この制度は、自治体と葬儀社が協定を結び、祭壇や火葬などの料金をあらかじめ定めているため、不透明な追加費用を抑えられるのが大きな特徴です。
本記事では、大田区の区民葬儀を利用する際の具体的な費用目安から、区役所での申し込み手順、そして信頼できる提携業者の見極め方までを徹底的に解説します。
大田区で区民葬の費用相場と制度の全体像
区民葬とは東京23区と東京都葬祭業協同組合が協定を結び、比較的安価で標準的な葬儀を行えるよう設けられた制度です。
23区内の方が対象のため、亡くなられた方または葬儀を行う方が大田区民であれば利用可能です。

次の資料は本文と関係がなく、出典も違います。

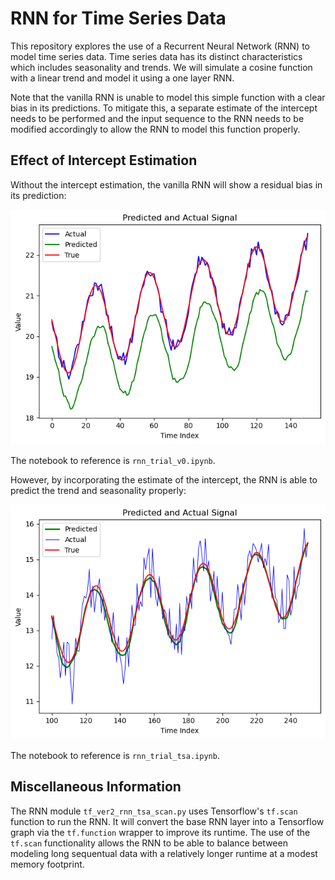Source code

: # RNN for Time Series Data

This repository explores the use of a Recurrent Neural Network (RNN) to model time series data. Time series data has its distinct characteristics which includes seasonality and trends. We will simulate a cosine function with a linear trend and model it using a one layer RNN. 

Note that the vanilla RNN is unable to model this simple function with a clear bias in its predictions. To mitigate this, a separate estimate of the intercept needs to be performed and the input sequence to the RNN needs to be modified accordingly to allow the RNN to model this function properly.

## Effect of Intercept Estimation
Without the intercept estimation, the vanilla RNN will show a residual bias in its prediction:

![screenshot_1](rnn_without_intercept_estimate.png)

The notebook to reference is `rnn_trial_v0.ipynb`.

However, by incorporating the estimate of the intercept, the RNN is able to predict the trend and seasonality properly:

![screenshot_2](rnn_with_intercept_estimate.png)

The notebook to reference is `rnn_trial_tsa.ipynb`.

## Miscellaneous Information

The RNN module `tf_ver2_rnn_tsa_scan.py` uses Tensorflow's `tf.scan` function to run the RNN. It will convert the base RNN layer into a Tensorflow graph via the `tf.function` wrapper to improve its runtime. The use of the `tf.scan` functionality allows the RNN to be able to balance between modeling long sequentual data with a relatively longer runtime at a modest memory footprint. 
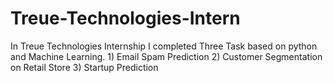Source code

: # Treue-Technologies-Intern
In Treue Technologies Internship I completed Three Task based on python and Machine Learning. 1) Email Spam Prediction 2) Customer Segmentation on Retail Store 3) Startup Prediction
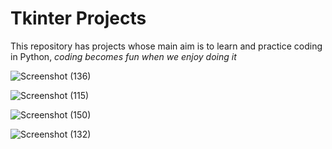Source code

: # Tkinter Projects 
This repository has projects whose main aim is to learn and practice coding in Python, _coding becomes fun when we enjoy doing it_




![Screenshot (136)](https://user-images.githubusercontent.com/86302851/221391069-d8a37ff8-807b-4c84-aa15-5eee2d2ace87.png)


![Screenshot (115)](https://user-images.githubusercontent.com/86302851/221389796-420b79c6-c3eb-4d1c-b82c-4492be3233a2.png)


![Screenshot (150)](https://user-images.githubusercontent.com/86302851/221390270-1702bca7-e941-4809-a7c1-d8cf9a713f11.png)


![Screenshot (132)](https://user-images.githubusercontent.com/86302851/221390291-b6b57dd3-b42b-4a45-8e0a-6d9284254d06.png)
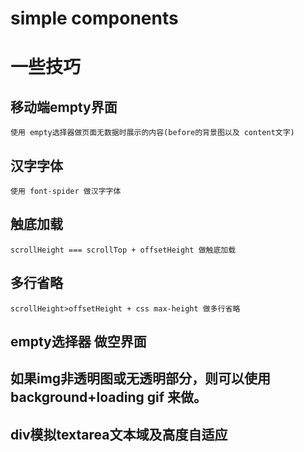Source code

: # simple components

# 一些技巧
## 移动端empty界面
    使用 empty选择器做页面无数据时展示的内容(before的背景图以及 content文字)

## 汉字字体
    使用 font-spider 做汉字字体

## 触底加载
    scrollHeight === scrollTop + offsetHeight 做触底加载

## 多行省略
    scrollHeight>offsetHeight + css max-height 做多行省略

## empty选择器 做空界面

## 如果img非透明图或无透明部分，则可以使用 background+loading gif 来做。


## div模拟textarea文本域及高度自适应

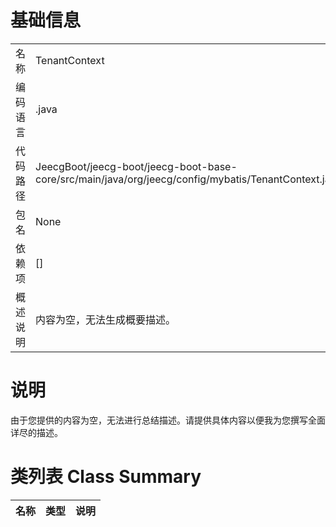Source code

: # 基础信息

|      |      |
|------|------|
| 名称 | TenantContext |
| 编码语言 | .java |
| 代码路径 | JeecgBoot/jeecg-boot/jeecg-boot-base-core/src/main/java/org/jeecg/config/mybatis/TenantContext.java |
| 包名 | None |
| 依赖项 | [] |
| 概述说明 | 内容为空，无法生成概要描述。 |

# 说明

由于您提供的内容为空，无法进行总结描述。请提供具体内容以便我为您撰写全面详尽的描述。

# 类列表 Class Summary

| 名称   | 类型  | 说明 |
|-------|------|-------------|





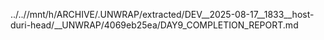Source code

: ../..//mnt/h/ARCHIVE/.UNWRAP/extracted/DEV__2025-08-17__1833__host-duri-head/__UNWRAP/4069eb25ea/DAY9_COMPLETION_REPORT.md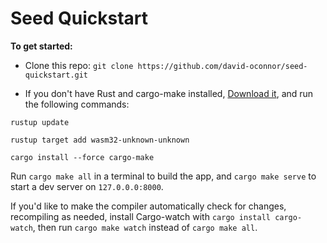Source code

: # Seed Quickstart

**To get started:**
- Clone this repo: `git clone https://github.com/david-oconnor/seed-quickstart.git`

- If you don't have Rust and cargo-make installed, [Download it](https://www.rust-lang.org/tools/install), and run the following commands:

`rustup update`

`rustup target add wasm32-unknown-unknown`

`cargo install --force cargo-make`

Run `cargo make all` in a terminal to build the app, and `cargo make serve` to start a dev server
on `127.0.0.0:8000`.

If you'd like to make the compiler automatically check for changes, recompiling as
needed, install Cargo-watch with `cargo install cargo-watch`, then run `cargo make watch` instead of `cargo make all`.

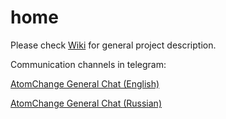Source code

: # home

Please check [Wiki](https://github.com/atomchange/wiki) for general project description.

Communication channels in telegram:

[AtomChange General Chat (English)](https://t.me/AtomChangeGeneral)

[AtomChange General Chat (Russian)](https://t.me/AtomChangeRuGeneral)
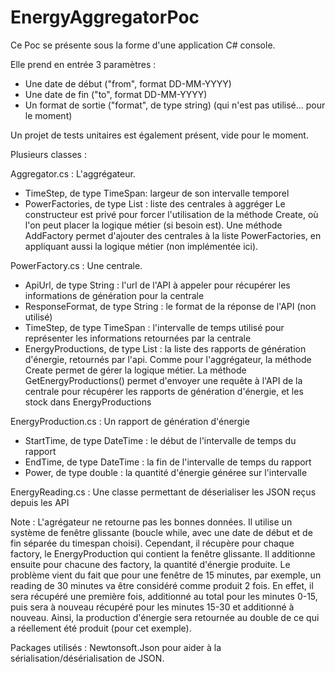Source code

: # EnergyAggregatorPoc

Ce Poc se présente sous la forme d'une application C# console.

Elle prend en entrée 3 paramètres : 
- Une date de début ("from", format DD-MM-YYYY)
- Une date de fin ("to", format DD-MM-YYYY)
- Un format de sortie ("format", de type string) (qui n'est pas utilisé... pour le moment)

Un projet de tests unitaires est également présent, vide pour le moment.

Plusieurs classes :

Aggregator.cs : L'aggrégateur. 
- TimeStep, de type TimeSpan: largeur de son intervalle temporel 
- PowerFactories, de type List<PowerFactory> : liste des centrales à aggréger
Le constructeur est privé pour forcer l'utilisation de la méthode Create, où l'on peut placer la logique métier (si besoin est).
Une méthode AddFactory permet d'ajouter des centrales à la liste PowerFactories, en appliquant aussi la logique métier (non implémentée ici).

PowerFactory.cs : Une centrale. 
- ApiUrl, de type String : l'url de l'API à appeler pour récupérer les informations de génération pour la centrale
- ResponseFormat, de type String : le format de la réponse de l'API (non utilisé)
- TimeStep, de type TimeSpan : l'intervalle de temps utilisé pour représenter les informations retournées par la centrale
- EnergyProductions, de type List<EnergyProduction> : la liste des rapports de génération d'énergie, retournés par l'api.
Comme pour l'aggrégateur, la méthode Create permet de gérer la logique métier.
La méthode GetEnergyProductions() permet d'envoyer une requête à l'API de la centrale pour récupérer les rapports de génération d'énergie, et les stock dans EnergyProductions
  
EnergyProduction.cs : Un rapport de génération d'énergie
- StartTime, de type DateTime : le début de l'intervalle de temps du rapport
- EndTime, de type DateTime : la fin de l'intervalle de temps du rapport
- Power, de type double : la quantité d'énergie généree sur l'intervalle


EnergyReading.cs : Une classe permettant de déserialiser les JSON reçus depuis les API

Note : L'agrégateur ne retourne pas les bonnes données.
Il utilise un système de fenêtre glissante (boucle while, avec une date de début et de fin séparée du timespan choisi). Cependant, il récupère pour chaque factory, le EnergyProduction qui contient la fenêtre glissante. Il additionne ensuite pour chacune des factory, la quantité d'énergie produite.
Le problème vient du fait que pour une fenêtre de 15 minutes, par exemple, un reading de 30 minutes va être considéré comme produit 2 fois. En effet, il sera récupéré une première fois, additionné au total pour les minutes 0-15, puis sera à nouveau récupéré pour les minutes 15-30 et additionné à nouveau. Ainsi, la production d'énergie sera retournée au double de ce qui a réellement été produit (pour cet exemple).


Packages utilisés : Newtonsoft.Json pour aider à la sérialisation/désérialisation de JSON.
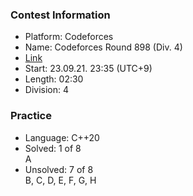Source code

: ### Contest Information
- Platform: Codeforces
- Name: Codeforces Round 898 (Div. 4)
- [Link](https://codeforces.com/contest/1873)
- Start: 23.09.21. 23:35 (UTC+9)
- Length: 02:30
- Division: 4

### Practice
- Language: C++20
- Solved: 1 of 8 \
  A
- Unsolved: 7 of 8 \
  B, C, D, E, F, G, H
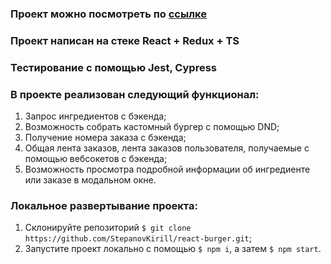 ### Проект можно посмотреть по [ссылке](https://stepanovkirill.github.io/react-burger/)

### Проект написан на стеке React + Redux + TS

### Тестирование с помощью Jest, Cypress

### В проекте реализован следующий функционал:

1. Запрос ингредиентов с бэкенда;
2. Возможность собрать кастомный бургер с помощью DND;
3. Получение номера заказа с бэкенда;
4. Общая лента заказов, лента заказов пользователя, получаемые с помощью вебсокетов с бэкенда;
5. Возможность просмотра подробной информации об ингредиенте или заказе в модальном окне.

### Локальное развертывание проекта:

1. Склонируйте репозиторий `$ git clone https://github.com/StepanovKirill/react-burger.git`;
2. Запустите проект локально с помощью `$ npm i`, а затем `$ npm start`.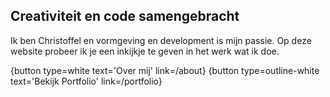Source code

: ## Creativiteit en code samengebracht

Ik ben Christoffel en vormgeving en development is mijn passie. 
Op deze website probeer ik je een inkijkje te geven in het werk wat ik doe.

{button type=white text='Over mij' link=/about}
{button type=outline-white text='Bekijk Portfolio' link=/portfolio}
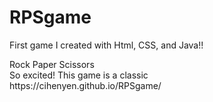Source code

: # RPSgame
First game I created with Html, CSS, and Java!!
<div> Rock Paper Scissors
<div> </div>
So excited! This game is a classic 
<div></div>
https://cihenyen.github.io/RPSgame/
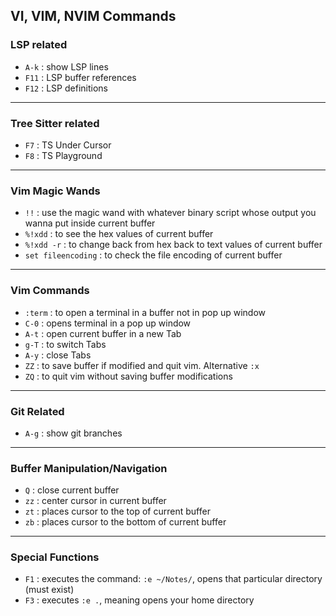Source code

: ## VI, VIM, NVIM Commands
### LSP related
- `A-k` : show LSP lines 
- `F11` : LSP buffer references
- `F12` : LSP definitions
---
### Tree Sitter related
- `F7` : TS Under Cursor
- `F8` : TS Playground
---
### Vim Magic Wands
- `!!` : use the magic wand with whatever binary script whose output you wanna put inside current buffer
- `%!xdd` : to see the hex values of current buffer
- `%!xdd -r` : to change back from hex back to text values of current buffer
- `set fileencoding` : to check the file encoding of current buffer
---
### Vim Commands
- `:term` : to open a terminal in a buffer not in pop up window
- `C-0` : opens terminal in a pop up window
- `A-t` : open current buffer in a new Tab
- `g-T` : to switch Tabs
- `A-y` : close Tabs
- `ZZ` : to save buffer if modified and quit vim. Alternative `:x`
- `ZQ` : to quit vim without saving buffer modifications
---
### Git Related
- `A-g` : show git branches
---
### Buffer Manipulation/Navigation
- `Q` : close current buffer
- `zz` : center cursor in current buffer
- `zt` : places cursor to the top of current buffer
- `zb` : places cursor to the bottom of current buffer
---
### Special Functions
- `F1` : executes the command: `:e ~/Notes/`, opens that particular directory (must exist)
- `F3` : executes `:e .`, meaning opens your home directory

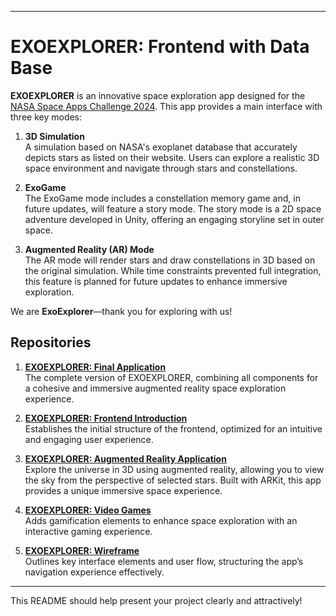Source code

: 
---

# EXOEXPLORER: Frontend with Data Base 

**EXOEXPLORER** is an innovative space exploration app designed for the [NASA Space Apps Challenge 2024](https://www.spaceappschallenge.org/). This app provides a main interface with three key modes:

1. **3D Simulation**  
   A simulation based on NASA's exoplanet database that accurately depicts stars as listed on their website. Users can explore a realistic 3D space environment and navigate through stars and constellations.

2. **ExoGame**  
   The ExoGame mode includes a constellation memory game and, in future updates, will feature a story mode. The story mode is a 2D space adventure developed in Unity, offering an engaging storyline set in outer space.

3. **Augmented Reality (AR) Mode**  
   The AR mode will render stars and draw constellations in 3D based on the original simulation. While time constraints prevented full integration, this feature is planned for future updates to enhance immersive exploration.

We are **ExoExplorer**—thank you for exploring with us!

## Repositories

1. **[EXOEXPLORER: Final Application](https://github.com/paco-vive/EXOEXPLORER_FinalAPP)**  
   The complete version of EXOEXPLORER, combining all components for a cohesive and immersive augmented reality space exploration experience.

2. **[EXOEXPLORER: Frontend Introduction](https://github.com/paco-vive/EXOEXPLORER_IntroductionFrontend)**  
   Establishes the initial structure of the frontend, optimized for an intuitive and engaging user experience.

3. **[EXOEXPLORER: Augmented Reality Application](https://github.com/paco-vive/EXOEXPLORER_AumentedRealityAPP)**  
   Explore the universe in 3D using augmented reality, allowing you to view the sky from the perspective of selected stars. Built with ARKit, this app provides a unique immersive space experience.

4. **[EXOEXPLORER: Video Games](https://github.com/paco-vive/EXOEXPLORER_VideoGames)**  
   Adds gamification elements to enhance space exploration with an interactive gaming experience.

5. **[EXOEXPLORER: Wireframe](https://drive.google.com/file/d/1M6i1jZwuSccBrPBDROriQhvai8s9Si24/view?usp=sharing)**  
   Outlines key interface elements and user flow, structuring the app’s navigation experience effectively.

--- 

This README should help present your project clearly and attractively!
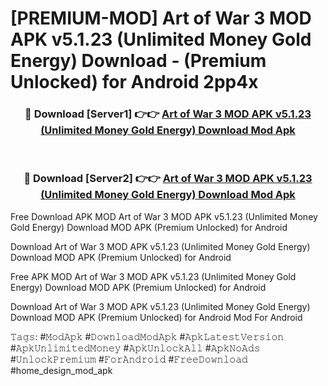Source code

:# [PREMIUM-MOD] Art of War 3 MOD APK v5.1.23 (Unlimited Money Gold Energy) Download - (Premium Unlocked) for Android 2pp4x



<div align="center">
<h3>🔴 Download [Server1] 👉👉 <a href="https://momento.my/?title=Art_of_War_3_MOD_APK_v5.1.23_(Unlimited_Money_Gold_Energy)_Download">Art of War 3 MOD APK v5.1.23 (Unlimited Money Gold Energy) Download Mod Apk</a></h3><br>

<h3>🔴 Download [Server2] 👉👉 <a href="https://momento.my/?title=Art_of_War_3_MOD_APK_v5.1.23_(Unlimited_Money_Gold_Energy)_Download">Art of War 3 MOD APK v5.1.23 (Unlimited Money Gold Energy) Download Mod Apk</a></h3>
</div>



Free Download APK MOD Art of War 3 MOD APK v5.1.23 (Unlimited Money Gold Energy) Download MOD APK (Premium Unlocked) for Android

Download Art of War 3 MOD APK v5.1.23 (Unlimited Money Gold Energy) Download MOD APK (Premium Unlocked) for Android

Free APK MOD Art of War 3 MOD APK v5.1.23 (Unlimited Money Gold Energy) Download MOD APK (Premium Unlocked) for Android

Download Art of War 3 MOD APK v5.1.23 (Unlimited Money Gold Energy) Download MOD APK (Premium Unlocked) for Android Mod For Android

𝚃𝚊𝚐𝚜: #𝙼𝚘𝚍𝙰𝚙𝚔 #𝙳𝚘𝚠𝚗𝚕𝚘𝚊𝚍𝙼𝚘𝚍𝙰𝚙𝚔 #𝙰𝚙𝚔𝙻𝚊𝚝𝚎𝚜𝚝𝚅𝚎𝚛𝚜𝚒𝚘𝚗 #𝙰𝚙𝚔𝚄𝚗𝚕𝚒𝚖𝚒𝚝𝚎𝚍𝙼𝚘𝚗𝚎𝚢 #𝙰𝚙𝚔𝚄𝚗𝚕𝚘𝚌𝚔𝙰𝚕𝚕 #𝙰𝚙𝚔𝙽𝚘𝙰𝚍𝚜 #𝚄𝚗𝚕𝚘𝚌𝚔𝙿𝚛𝚎𝚖𝚒𝚞𝚖 #𝙵𝚘𝚛𝙰𝚗𝚍𝚛𝚘𝚒𝚍 #𝙵𝚛𝚎𝚎𝙳𝚘𝚠𝚗𝚕𝚘𝚊𝚍 #home_design_mod_apk
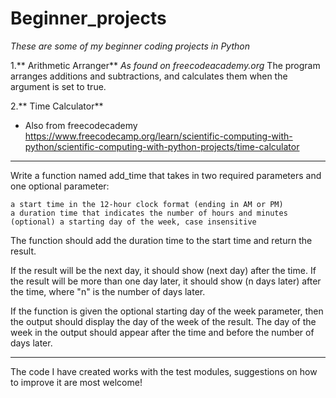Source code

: # Beginner_projects

*These are some of my beginner coding projects in Python*

1.** Arithmetic Arranger** 
*As found on freecodeacademy.org*
The program arranges additions and subtractions, and calculates them when the argument is set to true. 

2.** Time Calculator**
* Also from freecodecademy https://www.freecodecamp.org/learn/scientific-computing-with-python/scientific-computing-with-python-projects/time-calculator

---------------------------------------------------------------------------------------------------
Write a function named add_time that takes in two required parameters and one optional parameter:

    a start time in the 12-hour clock format (ending in AM or PM)
    a duration time that indicates the number of hours and minutes
    (optional) a starting day of the week, case insensitive

The function should add the duration time to the start time and return the result.

If the result will be the next day, it should show (next day) after the time. If the result will be more than one day later, it should show (n days later) after the time, where "n" is the number of days later.

If the function is given the optional starting day of the week parameter, then the output should display the day of the week of the result. The day of the week in the output should appear after the time and before the number of days later.

-------------------------------------------------------------------------------------------------

The code I have created works with the test modules, suggestions on how to improve it are most welcome!

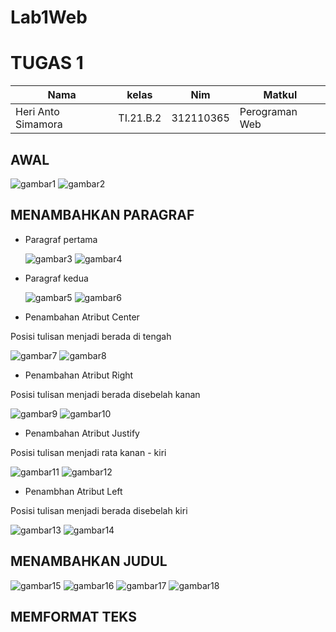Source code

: # Lab1Web

# TUGAS 1 
| Nama | kelas | Nim | Matkul |
| -- | --- | ---- | ----------- |
| Heri Anto Simamora | TI.21.B.2| 312110365 | Perograman Web |

## AWAL
![gambar1](gmb/file1.png.png)
![gambar2](gmb/file2.png.png)

## MENAMBAHKAN PARAGRAF

- Paragraf pertama <p>
![gambar3](gmb/prg1.png.png)
![gambar4](gmb/prg1-1.png.png)

- Paragraf kedua <p>
![gambar5](gmb/prg2.png.png)
![gambar6](gmb/prg2-1.png.png)

- Penambahan Atribut Center <p>

Posisi tulisan menjadi berada di tengah<p>
![gambar7](gmb/cntr1.png.png)
![gambar8](gmb/cntr1-1.png.png)

- Penambahan Atribut Right <p>

Posisi tulisan menjadi berada disebelah kanan<p>
![gambar9](gmb/rght1.png.png)
![gambar10](gmb/rght1-1.png.png)

- Penambahan Atribut Justify<p>

Posisi tulisan menjadi rata kanan - kiri<p>
![gambar11](gmb/jstf1.png.png)
![gambar12](gmb/jstf1-1.png.png)

- Penambhan Atribut Left <p>

Posisi tulisan menjadi berada disebelah kiri<p>
![gambar13](gmb/lft1.png.png)
![gambar14](gmb/lft1-1.png.png)

## MENAMBAHKAN JUDUL 

![gambar15](gmb/jdl1.png.png)
![gambar16](gmb/jdl2.png.png)
![gambar17](gmb/jdl3.png.png)
![gambar18](gmb/jdl4.png.png)

## MEMFORMAT TEKS 





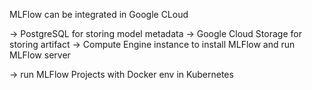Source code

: 
MLFlow can be integrated in Google CLoud

-> PostgreSQL for storing model metadata
-> Google Cloud Storage for storing artifact
-> Compute Engine instance to install MLFlow and run MLFlow server

-> run MLFlow Projects with Docker env in Kubernetes


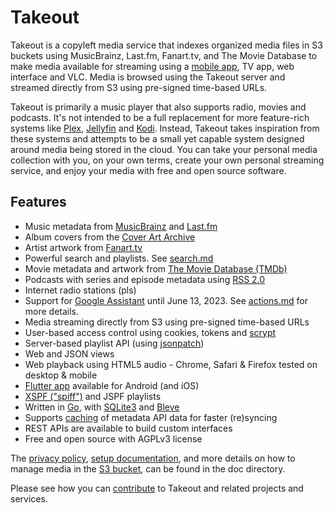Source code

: # Takeout

Takeout is a copyleft media service that indexes organized media files in S3
buckets using MusicBrainz, Last.fm, Fanart.tv, and The Movie Database to make
media available for streaming using a [mobile app](https://github.com/takeoutfm/takeout_app),
TV app, web interface and VLC. Media is browsed using the Takeout server and
streamed directly from S3 using pre-signed time-based URLs.

Takeout is primarily a music player that also supports radio, movies and
podcasts. It's not intended to be a full replacement for more feature-rich
systems like [Plex](https://plex.tv), [Jellyfin](https://jellyfin.org) and
[Kodi](https://kodi.tv/). Instead, Takeout takes inspiration from these systems
and attempts to be a small yet capable system designed around media being
stored in the cloud. You can take your personal media collection with you, on
your own terms, create your own personal streaming service, and enjoy your
media with free and open source software.

## Features

* Music metadata from [MusicBrainz](https://musicbrainz.org/) and [Last.fm](https://last.fm/)
* Album covers from the [Cover Art Archive](https://coverartarchive.org/)
* Artist artwork from [Fanart.tv](https://fanart.tv/)
* Powerful search and playlists. See [search.md](doc/search.md)
* Movie metadata and artwork from [The Movie Database (TMDb)](https://www.themoviedb.org/)
* Podcasts with series and episode metadata using [RSS 2.0](https://www.rssboard.org/rss-specification)
* Internet radio stations (pls)
* Support for [Google Assistant](https://assistant.google.com/) until June
  13, 2023. See [actions.md](doc/actions.md) for more details.
* Media streaming directly from S3 using pre-signed time-based URLs
* User-based access control using cookies, tokens and
  [scrypt](https://pkg.go.dev/golang.org/x/crypto/scrypt?tab=doc)
* Server-based playlist API (using [jsonpatch](http://jsonpatch.com/))
* Web and JSON views
* Web playback using HTML5 audio - Chrome, Safari & Firefox tested on desktop & mobile
* [Flutter app](https://github.com/takeoutfm/takeout_app) available for Android (and iOS)
* [XSPF ("spiff")](https://xspf.org/) and JSPF playlists
* Written in [Go](https://go.dev/), with [SQLite3](https://sqlite.org/index.html) and [Bleve](https://blevesearch.com/)
* Supports [caching](https://github.com/gregjones/httpcache) of metadata API
  data for faster (re)syncing
* REST APIs are available to build custom interfaces
* Free and open source with AGPLv3 license

The [privacy policy](doc/privacy.md), [setup documentation](doc/setup.md), and
more details on how to manage media in the [S3 bucket](doc/bucket.md), can be
found in the doc directory.

Please see how you can [contribute](doc/contribute.md) to Takeout and related
projects and services.
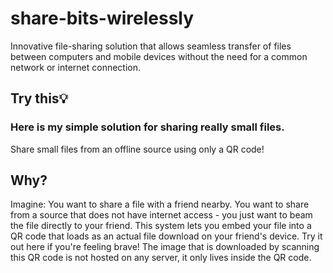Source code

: # share-bits-wirelessly
Innovative file-sharing solution that allows seamless transfer of files between computers and mobile devices without the need for a common network or internet connection.

## Try this💡

### Here is my simple solution for sharing really small files.

Share small files from an offline source using only a QR code!

## Why?

Imagine: You want to share a file with a friend nearby. You want to share from a source that does not have internet access - you just want to beam the file directly to your friend. This system lets you embed your file into a QR code that loads as an actual file download on your friend's device. Try it out here if you're feeling brave! The image that is downloaded by scanning this QR code is not hosted on any server, it only lives inside the QR code.
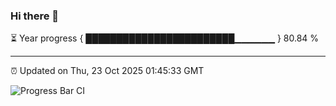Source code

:### Hi there 👋

⏳ Year progress { ████████████████████████▁▁▁▁▁▁ } 80.84 %

---

⏰ Updated on Thu, 23 Oct 2025 01:45:33 GMT

![Progress Bar CI](https://github.com/liununu/liununu/workflows/Progress%20Bar%20CI/badge.svg)
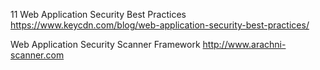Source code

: 11 Web Application Security Best Practices
https://www.keycdn.com/blog/web-application-security-best-practices/


Web Application Security Scanner Framework http://www.arachni-scanner.com
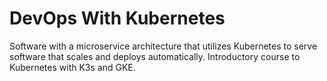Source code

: # DevOps With Kubernetes
Software with a microservice architecture that utilizes Kubernetes to serve software that scales and deploys automatically. Introductory course to Kubernetes with K3s and GKE.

しかし、「区民葬=すべてがセットで定額」というわけではありません。制度で定められているのは、主に「祭壇」「霊柩車」「火葬」「遺骨収納容器」の4項目のみであり、これらを組み合わせて利用する仕組みとなっています。
祭壇料金
祭壇料金は通常の種類と長尺棺それぞれ4種類、合計8種類あります。
通常の種類
通常の種類は「A1券(金らん5段飾)桐張棺」「A2券(金らん4段飾)桐張棺」「B券(白布3段飾)プリント棺」「C券(白布2段飾)プリント棺」の4種類あり、2026年6月9日時点では以下の金額です。
| 区分 | 料金(税込) |
| A1券(金らん5段飾)桐張棺 | 312,180円 |
| A2券(金らん4段飾)桐張棺 | 259,600円 |
| B券(白布3段飾)プリント棺 | 136,400円 |
| C券(白布2段飾)プリント棺 | 100,100円 |
※満6歳以下は全ての区分で1,100円引き
出典:「大田区 区民葬儀について 利用料金)」(祭壇料金 参照)
https://www.city.ota.tokyo.jp/tetsuzuki/shibou/kuminsouginitsuite.html
長尺棺
長尺棺の種類も「A1券(金らん5段飾)桐張棺」「A2券(金らん4段飾)桐張棺」「B券(白布3段飾)桐張棺」「C券(白布2段飾)桐張棺」の4種類あり、2026年6月9日時点では以下の金額です。
| 区分 | 料金(税込) |
| A1券(金らん5段飾)桐張棺 | 325,380円 |
| A2券(金らん4段飾)桐張棺 | 272,800円 |
| B券(白布3段飾)桐張棺 | 171,600円 |
| C券(白布2段飾)桐張棺 | 135,300円 |
出典:「大田区 区民葬儀について 利用料金)」(祭壇料金 参照)
https://www.city.ota.tokyo.jp/tetsuzuki/shibou/kuminsouginitsuite.html
なお、祭壇を利用せず寝棺のみにもすることができますが、棺の金額に加えて人件費などが発生しますので詳しくは担当の葬儀社スタッフに確認しましょう。
霊柩車
霊柩車は宮型指定車と普通霊柩車の2種類あり、2026年6月9日時点では以下金額となります。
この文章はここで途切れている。